La verità è che Scutari ha ricevuto molto meno di quanto ne abbia dato. Come succede tuttora; i dissidi incomprensibili tra il potere centrale e quello locale, per motivi politici, fanno un grosso torto alla città, che tentenna e si dimena alla ricerca di un modello di sviluppo che non arriva mai. E Shkodra si chiude in sé addormentandosi nella gloria che fu. E se la prende con lo standard linguistico albanese. Perché a loro dire, non rappresenta un buon equilibrio tra le due varianti linguistiche, geg e toskë.
Può darsi che abbiano ragione alcune volte, ma lo standard linguistico ha fatto dei torti anche in altri paesi del mondo. Ma i benefici superano sempre i torti fatti. A parere mio Shkodra non può lamentarsi, perché mentre gli altri dialetti orbitano attorno allo standard, lei ha il potere di arricchirlo visto il prestigio nascosto di cui gode. Alcuni autori di poesie e racconti lo hanno capito e in questo intreccio (standard & dialetto) producono scritti di ineguagliabile bellezza. Tuttavia non è una desinenza o una “a” nasale che impedisce il rilancio. Manca il peso economico che aggiunge peso anche alle parole.
Eh Shkodra! Sembra una nobile vecchietta che non crede affatto nella trasmigrazione dell’anima e di conseguenza non vuole morie per rinascere. E così, ogni tanto si fa il trucco.
Anche quando il potere centrale coincideva con quella locale si è fatto ben poco per questa città. Servono interventi seri perché tanto rimane da fare. Probabilmente i scutarini vivono la situazione con molto ironia o autoironia, perché li conosco. Non sarei molto sorpreso se da qualche angolo spuntasse questa frase: “vivremo molto più a lungo perché abbiamo tanto da fare”.
Nel frattempo si è provveduto a riqualificare un pezzo del centro, che gli abitanti chiamano “pedonale”. Visto il resto della città è poca cosa. Più o meno come un paio di lenti a contatto a colori che la signora ha messo per guardarsi e compiacersi. Ma tanto basta per immaginare l’antico fascino della città e la vita quotidiana dei tempi che furono. Somiglia ad una scena che Pietro Marubi si prepara a immortalare con una fotografia in bianconero.

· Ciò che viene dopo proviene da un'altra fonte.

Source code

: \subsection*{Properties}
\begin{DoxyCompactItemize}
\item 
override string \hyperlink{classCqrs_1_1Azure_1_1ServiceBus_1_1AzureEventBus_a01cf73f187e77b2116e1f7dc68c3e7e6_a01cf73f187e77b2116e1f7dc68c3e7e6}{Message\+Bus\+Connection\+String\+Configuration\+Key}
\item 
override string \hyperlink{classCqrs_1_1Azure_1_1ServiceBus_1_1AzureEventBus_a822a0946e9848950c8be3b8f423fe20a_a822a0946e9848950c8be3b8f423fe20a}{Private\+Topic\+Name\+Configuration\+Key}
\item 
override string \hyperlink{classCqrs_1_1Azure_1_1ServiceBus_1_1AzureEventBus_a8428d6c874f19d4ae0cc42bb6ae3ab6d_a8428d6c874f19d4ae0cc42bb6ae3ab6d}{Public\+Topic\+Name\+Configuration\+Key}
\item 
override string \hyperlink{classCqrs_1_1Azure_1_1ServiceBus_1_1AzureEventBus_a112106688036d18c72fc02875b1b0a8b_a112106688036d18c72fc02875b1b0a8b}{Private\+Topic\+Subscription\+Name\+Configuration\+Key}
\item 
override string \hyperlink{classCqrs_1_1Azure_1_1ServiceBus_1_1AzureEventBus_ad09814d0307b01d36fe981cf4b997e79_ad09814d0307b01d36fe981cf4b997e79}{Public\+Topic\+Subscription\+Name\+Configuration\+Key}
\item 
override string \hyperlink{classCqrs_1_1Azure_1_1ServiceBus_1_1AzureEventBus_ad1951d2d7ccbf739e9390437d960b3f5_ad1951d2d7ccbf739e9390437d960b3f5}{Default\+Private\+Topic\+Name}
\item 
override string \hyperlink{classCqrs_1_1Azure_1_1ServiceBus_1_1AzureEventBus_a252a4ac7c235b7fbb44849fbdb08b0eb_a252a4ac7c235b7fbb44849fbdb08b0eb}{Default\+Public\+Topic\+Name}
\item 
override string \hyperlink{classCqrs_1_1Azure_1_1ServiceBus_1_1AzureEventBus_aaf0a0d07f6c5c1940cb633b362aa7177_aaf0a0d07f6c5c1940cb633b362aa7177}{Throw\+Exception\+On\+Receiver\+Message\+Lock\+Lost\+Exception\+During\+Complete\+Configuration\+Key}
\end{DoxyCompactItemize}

Mentre nell’altro angolo sbuca Kolë Idromeno che mescola i colori e sistema le tele; è in procinto di realizzare un nuovo capolavoro. Un lustrascarpe zoppo attraversa la piazza cercando di correre. Sta inseguendo un piccolo ladro che gli ha portato via l’incasso della giornata.
Intanto un umile frate francescano trascrive con pazienza (un po’ in ritardo) i battesimi e i matrimoni della settimana, sotto il canto del muezzin. Occupa il centro della scena un commerciante grassone. Ha appena concluso un affare con un contadino venuto dalla Piana di Dukagjin e ora sta trattando con altri due, scesi dalle regioni di Pukë e Mirditë. Il loro orgoglio sembra cadere a pezzi davanti a questo personaggio che ne sa una più del diavolo. “So che venite da lontano perciò vi voglio aiutare. Perché io sono di buon cuore. Una capra per due metri di stoffa. Due capre per un paio di scarpe”.
L’assenza di Migjeni è scontata. Starà portando il suo corpo fragile in periferia, in sella alla bici, e la sua tosse debole si soffoca sotto il rumore dei clacson.
Mi avvio verso Lezha lasciando alla sinistra l’imponente castello e il fiume che scorre lentamente alla destra. Forse non era così silenzioso quando alcune navi partirono con i nobili veneti e albanesi, per non tornare mai più. La città era caduta in mano degli ottomani.
Anche Marin Barleti se ne andava, forse piangendo perché non poté prendersi con sé la leggenda di quella fortezza, che si allontanava sempre di più perdendosi nella nebbia.
Una volta sceso nelle terre italiche scrisse una storia grande quanto una leggenda, per raccontare la vita e le gesta di Scanderbeg.
Mi sono distratto in questa città e me ne vado senza aver assaggiato la carpa scutarina . Ma tornerò.